## WHAT THE EXERCISE ASKS
Hunt for the word "cases" across the entries below, copying each line that holds it.

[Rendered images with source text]

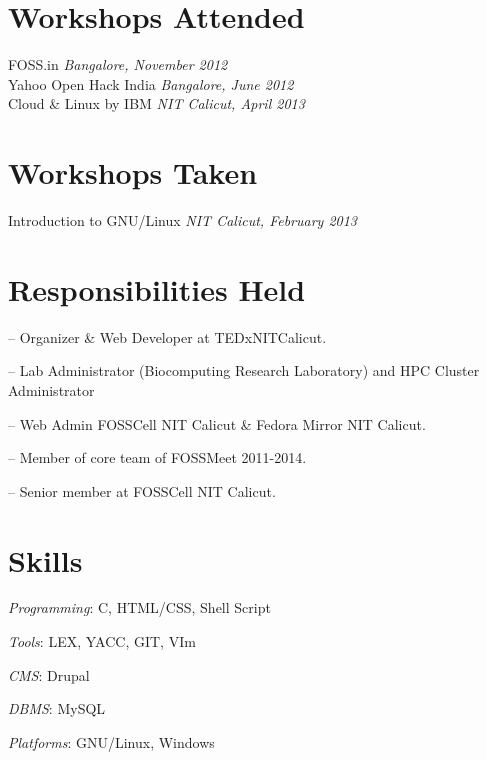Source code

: \documentclass[margin,line]{resume}
\begin{document}
\begin{resume}
    \section{\mysidestyle Workshops Attended} 
	FOSS.in \hfill \textit{Bangalore, November 2012}  \\%
    Yahoo Open Hack India \hfill \textit{Bangalore, June 2012}    \\
    Cloud \& Linux by IBM \hfill \textit{NIT Calicut, April 2013}    \\

            


    \section{\mysidestyle Workshops Taken} 
	Introduction to GNU/Linux \hfill \textit{NIT Calicut, February 2013}    \\
    			    			

    \section{\mysidestyle Responsibilities Held } 
	\begin{list2}
	\item[--] Organizer \& Web Developer at TEDxNITCalicut.
	\item[--] Lab Administrator (Biocomputing Research Laboratory) and HPC Cluster Administrator
	\item[--] Web Admin FOSSCell NIT Calicut \& Fedora Mirror NIT Calicut.
	\item[--] Member of core team of FOSSMeet 2011-2014.
	\item[--] Senior member at FOSSCell NIT Calicut.
	
	\end{list2}

    \section{\mysidestyle Skills} 
    	\begin{list2}
	\item \textit{Programming}: C, HTML/CSS, Shell Script
	\item \textit{Tools}: LEX, YACC, GIT, VIm
	\item \textit{CMS}: Drupal
	\item \textit{DBMS}: MySQL
	\item \textit{Platforms}: GNU/Linux, Windows
	\end{list2}




\end{resume}
\end{document}
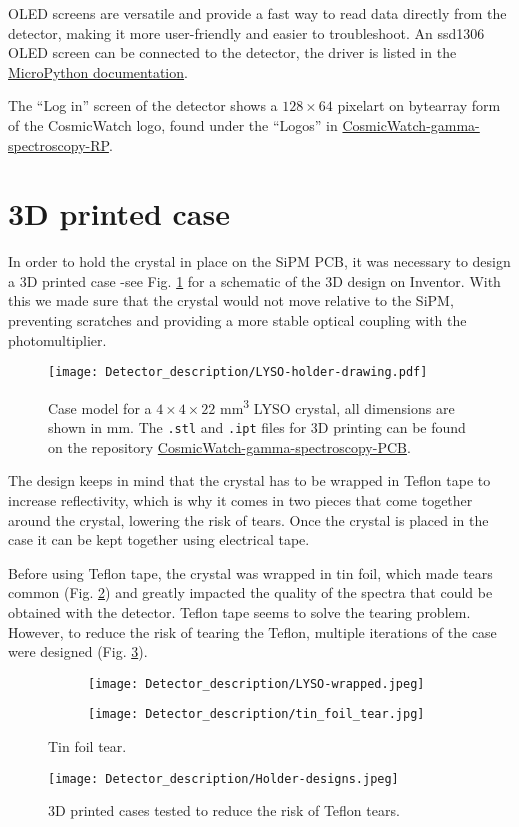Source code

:OLED screens are versatile and provide a fast way to read data directly from the detector, making it more user-friendly and easier to troubleshoot. An ssd1306 OLED screen can be connected to the detector, the driver is listed in the \href{https://github.com/micropython/micropython-lib/tree/master/micropython/drivers/display}{MicroPython documentation}.

The ``Log in'' screen of the detector shows a $128\times 64$ pixelart on bytearray form of the CosmicWatch logo, found under the ``Logos'' in \href{https://github.com/anvargasl/CosmicWatch-gamma-spectroscopy-RP}{CosmicWatch-gamma-spectroscopy-RP}.

\section{3D printed case}

In order to hold the crystal in place on the SiPM PCB, it was necessary to design a 3D printed case -see Fig. \ref{fig:3d_case_desing} for a schematic of the 3D design on Inventor. With this we made sure that the crystal would not move relative to the SiPM, preventing scratches and providing a more stable optical coupling with the photomultiplier.

\begin{figure}
    \centering
    \texttt{[image: Detector\_description/LYSO-holder-drawing.pdf]}
    \caption{Case model for a $4\times4\times22$ \unit{mm\cubed} LYSO crystal, all dimensions are shown in \unit{\mm}. The \texttt{.stl} and \texttt{.ipt} files for 3D printing can be found on the repository \href{https://github.com/anvargasl/CosmicWatch-gamma-spectroscopy-PCB}{CosmicWatch-gamma-spectroscopy-PCB}.}
    \label{fig:3d_case_desing}
\end{figure}

The design keeps in mind that the crystal has to be wrapped in Teflon tape to increase reflectivity, which is why it comes in two pieces that come together around the crystal, lowering the risk of tears. Once the crystal is placed in the case it can be kept together using electrical tape.

Before using Teflon tape, the crystal was wrapped in tin foil, which made tears common (Fig. \ref{fig:tin_foil_tear}) and greatly impacted the quality of the spectra that could be obtained with the detector. Teflon tape seems to solve the tearing problem. However, to reduce the risk of tearing the Teflon, multiple iterations of the case were designed (Fig. \ref{fig:3d_previous_desings}).
\begin{figure}
    \centering
    \begin{subfigure}[t]{0.35\textwidth}
      \texttt{[image: Detector\_description/LYSO-wrapped.jpeg]}
    \end{subfigure}
    \begin{subfigure}[t]{0.35\textwidth}
      \texttt{[image: Detector\_description/tin\_foil\_tear.jpg]}
    \end{subfigure}
    \caption{\label{fig:tin_foil_tear}Tin foil tear.}
\end{figure}

\begin{figure}
    \centering
    \texttt{[image: Detector\_description/Holder-designs.jpeg]}
    \caption{3D printed cases tested to reduce the risk of Teflon tears.}
    \label{fig:3d_previous_desings}
\end{figure}
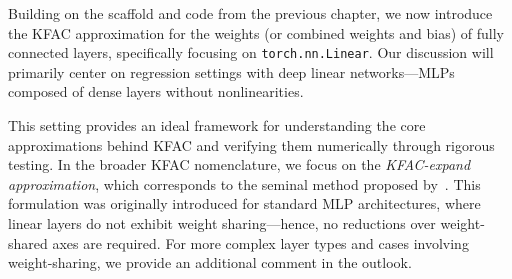 Building on the scaffold and code from the previous chapter, we now introduce the KFAC approximation for the weights (or combined weights and bias) of fully connected layers, specifically focusing on \texttt{torch.nn.Linear}.
Our discussion will primarily center on regression settings with deep linear networks---MLPs composed of dense layers without nonlinearities.

This setting provides an ideal framework for understanding the core approximations behind KFAC and verifying them numerically through rigorous testing.
In the broader KFAC nomenclature, we focus on the \emph{KFAC-expand approximation}, which corresponds to the seminal method proposed by~\citet{martens2015optimizing}.
This formulation was originally introduced for standard MLP architectures, where linear layers do not exhibit weight sharing---hence, no reductions over weight-shared axes are required.
For more complex layer types and cases involving weight-sharing, we provide an additional comment in the outlook.


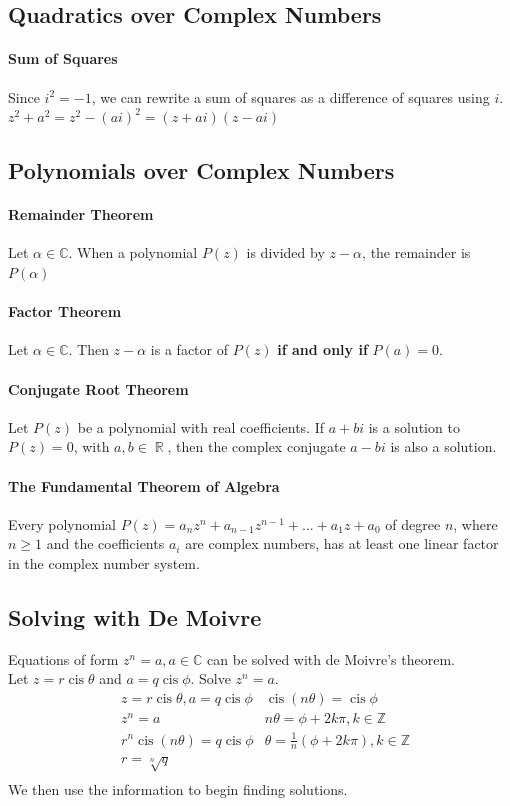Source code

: \documentclass[a4paper,twoside]{article}
\DeclareMathOperator\cis{cis}
\DeclareMathOperator\R{\mathbb{R}}
\newenvironment{example}[1]{%
	\mbox{}\\\tcolorbox[beamer,breakable,%
		title=Example: #1,standard jigsaw,opacityback=0, colframe=blue!75!black]}{\endtcolorbox\mbox{}\\}
\begin{document}
		\subsection{Quadratics over Complex Numbers}
			\paragraph{Sum of Squares} Since $i^2=-1$, we can rewrite a sum of squares as a difference of squares using $i$. $z^2+a^2=z^2-(ai)^2=(z+ai)(z-ai)$
		\subsection{Polynomials over Complex Numbers}
			\paragraph{Remainder Theorem} Let $\alpha\in\mathbb{C}$. When a polynomial $P(z)$ is divided by $z-\alpha$, the remainder is $P(\alpha)$
			\paragraph{Factor Theorem} Let $\alpha\in\mathbb{C}$. Then $z-\alpha$ is a factor of $P(z)$ \textbf{if and only if} $P(a)=0$.
			\paragraph{Conjugate Root Theorem} Let $P(z)$ be a polynomial with real coefficients. If $a+bi$ is a solution to $P(z)=0$, with $a,b\in\R$, then the complex conjugate $a-bi$ is also a solution.
			\paragraph{The Fundamental Theorem of Algebra} Every polynomial $P(z)=a_nz^n+a_{n-1}z^{n-1}+...+a_1z+a_0$ of degree $n$, where $n\geq1$ and the coefficients $a_i$ are complex numbers, has at least one linear factor in the complex number system.
		\subsection{Solving with De Moivre}
			Equations of form $z^n=a,a\in\mathbb{C}$ can be solved with de Moivre's theorem.
			\begin{example}{de Moivre's theorem to solve basic case}
				Let $z=r\cis\theta$ and $a=q\cis\phi$. Solve $z^n=a$.
				\begin{align*}
					&z=r\cis\theta,a=q\cis\phi &\cis(n\theta)=\cis\phi\\
					&z^n=a &n\theta=\phi+2k\pi,k\in\mathbb{Z}\\
					&r^n\cis(n\theta)=q\cis\phi &\theta=\frac{1}{n} (\phi+2k\pi),k\in\mathbb{Z}\\
					&r=\sqrt[n]{q}\\
				\end{align*}
				We then use the information to begin finding solutions.
			\end{example}
		
\end{document}
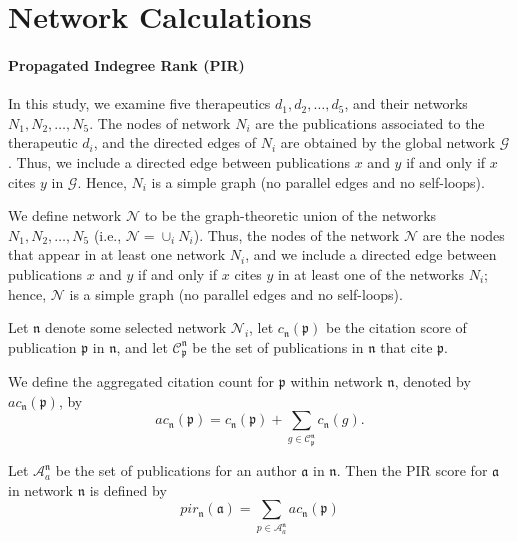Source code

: \documentclass[12pt]{amsart}
\title{}
\author{}
\date{} %
\begin{document}
\section*{Network Calculations}

\vspace{.1in}

\paragraph{\textbf{Propagated Indegree Rank (PIR)}} 
In this study, we examine five therapeutics $d_1, d_2, \ldots, d_5$, and their networks $N_1, N_2, \ldots, N_5$.
The nodes of network $N_i$ are the publications associated to the therapeutic $d_i$, and the directed edges of $N_i$ are
obtained by the global network $\mathcal{G}$. Thus, we include a directed
edge between publications $x$ and $y$ if  and only if $x$ cites $y$  in $\mathcal{G}$. Hence, 
$N_i$ is a simple graph (no parallel edges and no self-loops).


We define  network $\mathcal{N}$ to be the graph-theoretic union of the
networks $N_1, N_2, \ldots, N_5$ (i.e., $\mathcal{N} =\cup_i N_i$). Thus, the nodes of the
network $\mathcal{N}$ are the nodes that appear in at least one network $N_i$, and we include a directed
edge between publications $x$ and $y$ if  and only if $x$ cites $y$ in at least one of the networks $N_i$; hence, 
$\mathcal{N}$ is a simple graph (no parallel edges and no self-loops).



Let $\mathfrak{n}$ denote some selected network $\mathcal{N}_i$, 
let $c_{\mathfrak{n}}(\mathfrak{p})$ be the citation score of publication $\mathfrak{p}$ in  $\mathfrak{n}$, and let $\mathcal{C}_\mathfrak{p}^\mathfrak{n}$ be the set of publications in $\mathfrak{\mathfrak{n}}$ that cite $\mathfrak{p}$. 

We define the aggregated citation count for  $\mathfrak{p}$ within network $\mathfrak{\mathfrak{n}}$, denoted by  $ac_{\mathfrak{n}}(\mathfrak{p})$, by
$$ ac_{\mathfrak{n}}(\mathfrak{p}) = c_{\mathfrak{n}}(\mathfrak{p}) + \sum_{g\in \mathcal{C}_\mathfrak{p}^\mathfrak{n}}  c_{\mathfrak{n}}(g).$$

Let $\mathcal{A}_a^{\mathfrak{n}}$ be the set of publications for an author $\mathfrak{a}$ in  $\mathfrak{\mathfrak{n}}$. Then the PIR score  for  $\mathfrak{a}$  in network $\mathfrak{n}$ is defined by $$ pir_{\mathfrak{n}}(\mathfrak{a}) =  \sum_{p\in \mathcal{A}_a^{\mathfrak{n}}}  ac_{\mathfrak{n}}(\mathfrak{p}) $$ 
\end{document}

## THE ANSWER
    \caption{3D printed cases tested to reduce the risk of Teflon tears.}
For more complex layer types and cases involving weight-sharing, we provide an additional comment in the outlook.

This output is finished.